Saved entries
++++++++

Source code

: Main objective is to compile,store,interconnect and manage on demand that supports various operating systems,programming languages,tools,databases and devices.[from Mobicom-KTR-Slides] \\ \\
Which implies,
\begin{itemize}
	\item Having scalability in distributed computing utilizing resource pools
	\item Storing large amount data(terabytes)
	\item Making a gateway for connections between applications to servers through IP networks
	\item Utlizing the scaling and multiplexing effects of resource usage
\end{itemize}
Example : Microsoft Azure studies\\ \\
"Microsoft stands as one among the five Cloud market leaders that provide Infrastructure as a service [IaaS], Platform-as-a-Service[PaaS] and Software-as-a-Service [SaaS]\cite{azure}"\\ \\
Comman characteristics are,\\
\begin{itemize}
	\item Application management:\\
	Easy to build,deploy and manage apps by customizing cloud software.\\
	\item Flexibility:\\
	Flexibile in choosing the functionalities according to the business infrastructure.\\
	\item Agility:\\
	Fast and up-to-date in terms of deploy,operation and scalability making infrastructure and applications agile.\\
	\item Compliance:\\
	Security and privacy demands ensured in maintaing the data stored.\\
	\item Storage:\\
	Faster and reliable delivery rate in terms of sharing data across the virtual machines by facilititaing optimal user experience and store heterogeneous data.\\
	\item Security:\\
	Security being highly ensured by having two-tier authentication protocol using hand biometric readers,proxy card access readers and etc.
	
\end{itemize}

++++++++

- **TASK ITEM**:
Take the data above and return it exactly.

- **WRITTEN SOLUTION**:
Source code

: Main objective is to compile,store,interconnect and manage on demand that supports various operating systems,programming languages,tools,databases and devices.[from Mobicom-KTR-Slides] \\ \\
Which implies,
\begin{itemize}
	\item Having scalability in distributed computing utilizing resource pools
	\item Storing large amount data(terabytes)
	\item Making a gateway for connections between applications to servers through IP networks
	\item Utlizing the scaling and multiplexing effects of resource usage
\end{itemize}
Example : Microsoft Azure studies\\ \\
"Microsoft stands as one among the five Cloud market leaders that provide Infrastructure as a service [IaaS], Platform-as-a-Service[PaaS] and Software-as-a-Service [SaaS]\cite{azure}"\\ \\
Comman characteristics are,\\
\begin{itemize}
	\item Application management:\\
	Easy to build,deploy and manage apps by customizing cloud software.\\
	\item Flexibility:\\
	Flexibile in choosing the functionalities according to the business infrastructure.\\
	\item Agility:\\
	Fast and up-to-date in terms of deploy,operation and scalability making infrastructure and applications agile.\\
	\item Compliance:\\
	Security and privacy demands ensured in maintaing the data stored.\\
	\item Storage:\\
	Faster and reliable delivery rate in terms of sharing data across the virtual machines by facilititaing optimal user experience and store heterogeneous data.\\
	\item Security:\\
	Security being highly ensured by having two-tier authentication protocol using hand biometric readers,proxy card access readers and etc.
	
\end{itemize}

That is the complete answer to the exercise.